In American individualist anarchism he found adherence in Benjamin Tucker and his magazine Liberty while these abandoned natural rights positions for egoism.[45] "Several periodicals were undoubtedly influenced by Liberty's presentation of egoism. They included: I published by C.L. Swartz, edited by W.E. Gordak and J.W. Lloyd (all associates of Liberty); The Ego and The Egoist, both of which were edited by Edward H. Fulton. Among the egoist papers that Tucker followed were the German Der Eigene, edited by Adolf Brand, and The Eagle and The Serpent, issued from London. The latter, the most prominent English-language egoist journal, was published from 1898 to 1900 with the subtitle "A Journal of Egoistic Philosophy and Sociology"".[45] Other American egoist anarchists around the early 20th century include James L. Walker, George Schumm and John Beverley Robinson, Steven T. Byington and E.H. Fulton.[45]
In the United Kingdom Herbert Read was influenced by Stirner, and noted the closeness of Stirner's egoism to existentialism (see existentialist anarchism). Later in the 1960s Daniel Guérin in Anarchism: From Theory to Practice says that Stirner "rehabilitated the individual at a time when the philosophical field was dominated by Hegelian anti-individualism and most reformers in the social field had been led by the misdeeds of bourgeois egotism to stress its opposite" and pointed to "the boldness and scope of his thought."[46] In the seventies an American situationist collective called For Ourselves published a book called The Right To Be Greedy: Theses On The Practical Necessity Of Demanding Everything in which they advocate a "communist egoism" basing themselves on Stirner.[47]

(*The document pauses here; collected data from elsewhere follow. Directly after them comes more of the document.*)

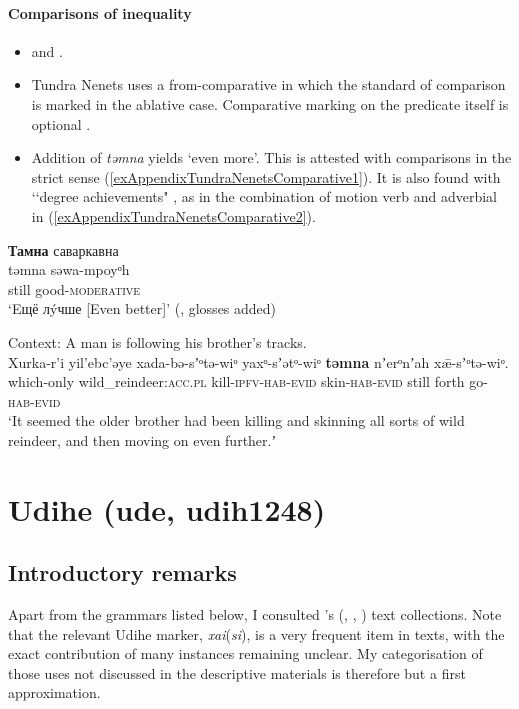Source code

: \paragraph{Comparisons of inequality}\label{appendixTundraNenetsComparisons}
\begin{itemize}
	\item \textcite[458]{Lehtisalo1956} and \textcite[623]{Tereshchenko2008}.
	\item Tundra Nenets uses a from-comparative in which the standard of comparison is marked in the ablative case. Comparative marking on the predicate itself is optional \parencite[174–175]{Nikolaeva2014}.
	\item Addition of \textit{təmna} yields \lq even more\rq{}. This is attested with comparisons in the strict sense (\ref{exAppendixTundraNenetsComparative1}). It is also found with \lq\lq degree achievements"  \parencite{Dowty1979}, as in the combination of motion verb and adverbial in (\ref{exAppendixTundraNenetsComparative2}).
\end{itemize}
	
\begin{exe}
	\ex\label{exAppendixTundraNenetsComparative1}
	\glll \textbf{Тамна} саваркавна\\
	təmna səwa-mpoyᵒh\\
	still good-\textsc{moderative}\\
	\glt \lq Eщё лýчше [Even better]\rq{ }(\cite[623]{Tereshchenko2008}, glosses added)
		
\ex\label{exAppendixTundraNenetsComparative2}
	Context: A man is following his brother's tracks.\\
	\gll Xurka-r’i yil’ebc’əye xada-bə-sʼᵒtə-wiᵒ yaxᵒ-sʼətᵒ-wiᵒ \textbf{təmna} nʼerᵒnʼah xǣ-sʼᵒtə-wiᵒ.\\
	which-only wild\_reindeer:\textsc{acc}.\textsc{pl} kill-\textsc{ipfv}-\textsc{hab}-\textsc{evid} skin-\textsc{hab}-\textsc{evid} still forth go-\textsc{hab}-\textsc{evid}\\
	\glt \lq It seemed the older brother had been killing and skinning all sorts of wild reindeer, and then moving on even further.ʼ \parencite[440]{Nikolaeva2014} 
\end{exe}

\pagebreak
\section{Udihe (ude, udih1248)}
\label{appendixUdihe}
\subsection{Introductory remarks}
Apart from the grammars listed below, I consulted \citeauthor{NikolaevaEtAl2002}'s  (\citeyear{NikolaevaEtAl2002}, \citeyear{NikolaevaEtAl2003}, \citeyear{NikolaevaEtAl2019}) text collections. Note that the relevant Udihe marker, \mbox{\textit{xai}(\textit{si})}, is a very frequent item in texts, with the exact contribution of many instances remaining unclear. My categorisation of those uses not discussed in the descriptive materials is therefore but a first approximation.


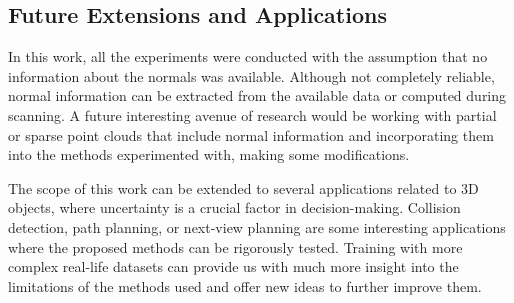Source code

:     \subsection{Future Extensions and Applications}
    In this work, all the experiments were conducted with the assumption that no information about the normals was available. Although not completely reliable, normal information can be extracted from the available data or computed during scanning. A future interesting avenue of research would be working with partial or sparse point clouds that include normal information and incorporating them into the methods experimented with, making some modifications. 
    \newline

    The scope of this work can be extended to several applications related to 3D objects, where uncertainty is a crucial factor in decision-making. Collision detection, path planning, or next-view planning are some interesting applications where the proposed methods can be rigorously tested. Training with more complex real-life datasets can provide us with much more insight into the limitations of the methods used and offer new ideas to further improve them.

Later in the USA emerged the tendency of post-left anarchy which was influenced profundly by Stirner in aspects such as the critique of ideology. Jason McQuinn says that "when I (and other anti-ideological anarchists) criticize ideology, it is always from a specifically critical, anarchist perspective rooted in both the skeptical, individualist-anarchist philosophy of Max Stirner.[48] Also Bob Black and Feral Faun/Wolfi Landstreicher strongly adhere to stirnerist egoism. In the hybrid of post-structuralism and Anarchism called post-anarchism Saul Newman has written on Stirner and his similarities to post-structuralism. Insurrectionary anarchism also has an important relationship with Stirner as can be seen in the work of Wolfi Landstreicher and Alfredo Bonanno who has also written on him in works such as Max Stirner and "Max Stirner und der Anarchismus"[49]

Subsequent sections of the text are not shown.